About this exercise: All entries are to be printed again exactly, with their images omitted.

Entries supplied:
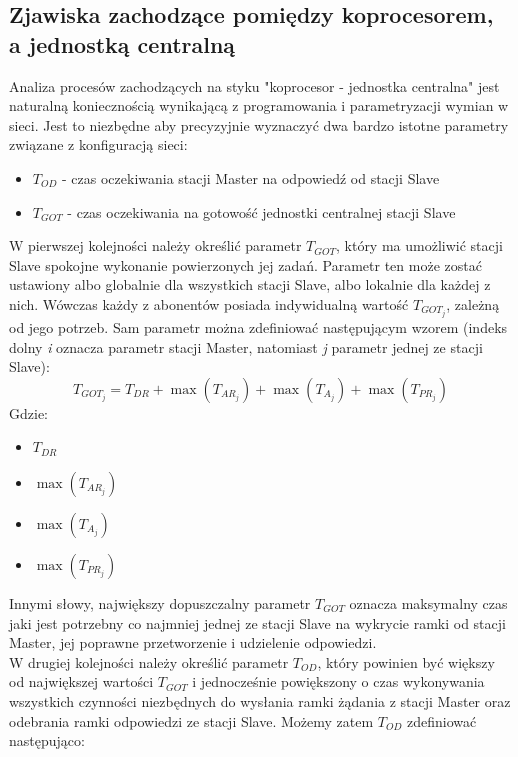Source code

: \documentclass[a4paper,twoside]{article}
\begin{document}
	\subsection{Zjawiska zachodzące pomiędzy koprocesorem, a jednostką centralną}
	Analiza procesów zachodzących na styku "koprocesor - jednostka centralna" jest naturalną koniecznością wynikającą z programowania i parametryzacji wymian w sieci. Jest to niezbędne aby precyzyjnie wyznaczyć dwa bardzo istotne parametry związane z konfiguracją sieci:
	\begin{itemize}
		\item $ T_{OD} $ - czas oczekiwania stacji Master na odpowiedź od stacji Slave
		\item $ T_{GOT} $ - czas oczekiwania na gotowość jednostki centralnej stacji Slave
	\end{itemize}
	W pierwszej kolejności należy określić parametr $ T_{GOT} $, który ma umożliwić stacji Slave spokojne wykonanie powierzonych jej zadań. Parametr ten może zostać ustawiony albo globalnie dla wszystkich stacji Slave, albo lokalnie dla każdej z nich. Wówczas każdy z abonentów posiada indywidualną wartość $ T_{GOT_j} $, zależną od jego potrzeb. Sam parametr można zdefiniować następującym wzorem (indeks dolny \emph{i} oznacza parametr stacji Master, natomiast \emph{j} parametr jednej ze stacji Slave):
	$$ T_{GOT_j} = T_{DR} + \max{(T_{AR_j})} + \max{( T_{A_j} )} + \max{( T_{PR_j} )} $$
	Gdzie:
	\begin{itemize}
		\item $ T_{DR} $ \tab\tab{- czas detekcji ramki}
		\item $ \max{(T_{AR_j})} $ 
		\item $ \max{( T_{A_j} )} $ 
		\item $ \max{( T_{PR_j} )} $ 
	\end{itemize}
	Innymi słowy, największy dopuszczalny parametr $ T_{GOT} $ oznacza maksymalny czas jaki jest potrzebny co najmniej jednej ze stacji Slave na wykrycie ramki od stacji Master, jej poprawne przetworzenie i udzielenie odpowiedzi.\\
	W drugiej kolejności należy określić parametr $ T_{OD} $, który powinien być większy od największej wartości $ T_{GOT} $ i jednocześnie powiększony o czas wykonywania wszystkich czynności niezbędnych do wysłania ramki żądania z stacji Master oraz odebrania ramki odpowiedzi ze stacji Slave. Możemy zatem $ T_{OD} $ zdefiniować następująco:
\end{document}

Your solution:
Source code

: \documentclass[a4paper,twoside]{article}
\begin{document}
	\subsection{Zjawiska zachodzące pomiędzy koprocesorem, a jednostką centralną}
	Analiza procesów zachodzących na styku "koprocesor - jednostka centralna" jest naturalną koniecznością wynikającą z programowania i parametryzacji wymian w sieci. Jest to niezbędne aby precyzyjnie wyznaczyć dwa bardzo istotne parametry związane z konfiguracją sieci:
	\begin{itemize}
		\item $ T_{OD} $ - czas oczekiwania stacji Master na odpowiedź od stacji Slave
		\item $ T_{GOT} $ - czas oczekiwania na gotowość jednostki centralnej stacji Slave
	\end{itemize}
	W pierwszej kolejności należy określić parametr $ T_{GOT} $, który ma umożliwić stacji Slave spokojne wykonanie powierzonych jej zadań. Parametr ten może zostać ustawiony albo globalnie dla wszystkich stacji Slave, albo lokalnie dla każdej z nich. Wówczas każdy z abonentów posiada indywidualną wartość $ T_{GOT_j} $, zależną od jego potrzeb. Sam parametr można zdefiniować następującym wzorem (indeks dolny \emph{i} oznacza parametr stacji Master, natomiast \emph{j} parametr jednej ze stacji Slave):
	$$ T_{GOT_j} = T_{DR} + \max{(T_{AR_j})} + \max{( T_{A_j} )} + \max{( T_{PR_j} )} $$
	Gdzie:
	\begin{itemize}
		\item $ T_{DR} $ \tab\tab{- czas detekcji ramki}
		\item $ \max{(T_{AR_j})} $ 
		\item $ \max{( T_{A_j} )} $ 
		\item $ \max{( T_{PR_j} )} $ 
	\end{itemize}
	Innymi słowy, największy dopuszczalny parametr $ T_{GOT} $ oznacza maksymalny czas jaki jest potrzebny co najmniej jednej ze stacji Slave na wykrycie ramki od stacji Master, jej poprawne przetworzenie i udzielenie odpowiedzi.\\
	W drugiej kolejności należy określić parametr $ T_{OD} $, który powinien być większy od największej wartości $ T_{GOT} $ i jednocześnie powiększony o czas wykonywania wszystkich czynności niezbędnych do wysłania ramki żądania z stacji Master oraz odebrania ramki odpowiedzi ze stacji Slave. Możemy zatem $ T_{OD} $ zdefiniować następująco:
\end{document}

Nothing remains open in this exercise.